# TASK OBJECTIVE
Identify and copy all lines of the material where the string "정수여야한다" is found.

# INFORMATION GIVEN

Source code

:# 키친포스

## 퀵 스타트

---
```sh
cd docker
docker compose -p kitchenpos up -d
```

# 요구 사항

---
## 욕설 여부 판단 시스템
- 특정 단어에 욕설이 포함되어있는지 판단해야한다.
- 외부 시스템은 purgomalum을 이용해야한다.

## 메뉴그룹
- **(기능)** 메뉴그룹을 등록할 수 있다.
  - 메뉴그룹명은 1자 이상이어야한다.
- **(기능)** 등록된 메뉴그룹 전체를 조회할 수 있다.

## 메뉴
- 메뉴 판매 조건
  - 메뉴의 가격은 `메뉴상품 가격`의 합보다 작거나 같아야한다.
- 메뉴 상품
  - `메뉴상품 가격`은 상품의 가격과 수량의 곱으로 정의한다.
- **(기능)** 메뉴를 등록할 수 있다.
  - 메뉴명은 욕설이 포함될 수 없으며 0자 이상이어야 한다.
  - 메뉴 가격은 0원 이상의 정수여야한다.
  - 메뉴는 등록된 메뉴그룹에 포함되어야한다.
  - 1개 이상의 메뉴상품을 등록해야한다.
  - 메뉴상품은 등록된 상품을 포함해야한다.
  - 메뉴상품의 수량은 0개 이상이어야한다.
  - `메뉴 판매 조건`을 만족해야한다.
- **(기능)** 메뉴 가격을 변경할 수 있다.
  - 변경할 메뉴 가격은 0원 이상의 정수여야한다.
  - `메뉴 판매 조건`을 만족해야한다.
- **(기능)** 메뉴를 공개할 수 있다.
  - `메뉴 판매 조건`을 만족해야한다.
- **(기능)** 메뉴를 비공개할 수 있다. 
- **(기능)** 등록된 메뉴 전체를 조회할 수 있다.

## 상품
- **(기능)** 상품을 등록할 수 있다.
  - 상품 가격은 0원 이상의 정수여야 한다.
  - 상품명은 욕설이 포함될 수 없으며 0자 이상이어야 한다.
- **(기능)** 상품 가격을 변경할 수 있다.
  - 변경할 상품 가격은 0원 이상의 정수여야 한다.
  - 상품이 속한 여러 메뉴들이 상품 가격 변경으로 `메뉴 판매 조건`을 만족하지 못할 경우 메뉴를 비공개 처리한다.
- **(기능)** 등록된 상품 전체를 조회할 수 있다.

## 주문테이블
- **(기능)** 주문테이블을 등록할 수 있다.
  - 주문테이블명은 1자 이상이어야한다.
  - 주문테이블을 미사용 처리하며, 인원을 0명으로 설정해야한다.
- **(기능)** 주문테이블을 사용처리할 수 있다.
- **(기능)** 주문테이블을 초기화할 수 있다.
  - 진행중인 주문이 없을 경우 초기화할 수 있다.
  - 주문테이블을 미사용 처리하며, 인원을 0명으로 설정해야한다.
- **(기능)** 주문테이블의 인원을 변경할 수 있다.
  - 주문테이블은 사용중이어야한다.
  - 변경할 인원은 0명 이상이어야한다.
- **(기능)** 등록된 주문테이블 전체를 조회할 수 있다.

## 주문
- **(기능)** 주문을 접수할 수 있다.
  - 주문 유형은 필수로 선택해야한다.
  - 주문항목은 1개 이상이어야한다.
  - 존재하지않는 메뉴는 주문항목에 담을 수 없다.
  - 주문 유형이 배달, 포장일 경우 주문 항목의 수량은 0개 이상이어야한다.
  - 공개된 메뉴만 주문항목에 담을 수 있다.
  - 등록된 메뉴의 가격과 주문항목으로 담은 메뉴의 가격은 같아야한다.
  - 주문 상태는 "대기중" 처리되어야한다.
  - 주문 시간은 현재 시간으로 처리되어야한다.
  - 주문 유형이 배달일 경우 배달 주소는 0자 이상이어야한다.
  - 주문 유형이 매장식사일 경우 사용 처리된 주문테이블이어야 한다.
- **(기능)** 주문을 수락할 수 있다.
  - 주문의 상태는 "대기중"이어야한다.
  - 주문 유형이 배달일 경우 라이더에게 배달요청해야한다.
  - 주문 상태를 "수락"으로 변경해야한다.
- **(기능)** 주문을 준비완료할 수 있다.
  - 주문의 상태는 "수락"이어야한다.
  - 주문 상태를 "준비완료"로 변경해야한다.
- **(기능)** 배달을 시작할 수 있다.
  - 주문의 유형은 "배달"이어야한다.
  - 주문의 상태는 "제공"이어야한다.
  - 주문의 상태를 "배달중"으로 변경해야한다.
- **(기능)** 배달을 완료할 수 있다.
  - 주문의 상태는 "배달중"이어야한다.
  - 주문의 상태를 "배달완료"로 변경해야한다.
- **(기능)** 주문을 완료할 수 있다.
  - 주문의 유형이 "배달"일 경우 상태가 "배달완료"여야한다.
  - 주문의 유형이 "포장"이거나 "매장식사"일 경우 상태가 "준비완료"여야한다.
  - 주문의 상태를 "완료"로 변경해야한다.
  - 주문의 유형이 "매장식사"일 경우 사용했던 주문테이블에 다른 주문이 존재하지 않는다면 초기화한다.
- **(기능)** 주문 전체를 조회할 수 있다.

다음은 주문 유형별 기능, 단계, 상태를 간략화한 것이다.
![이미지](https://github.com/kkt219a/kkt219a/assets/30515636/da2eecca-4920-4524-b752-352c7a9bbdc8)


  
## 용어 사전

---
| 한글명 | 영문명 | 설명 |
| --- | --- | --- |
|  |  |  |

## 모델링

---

# THE ANSWER
  - 메뉴 가격은 0원 이상의 정수여야한다.
  - 변경할 메뉴 가격은 0원 이상의 정수여야한다.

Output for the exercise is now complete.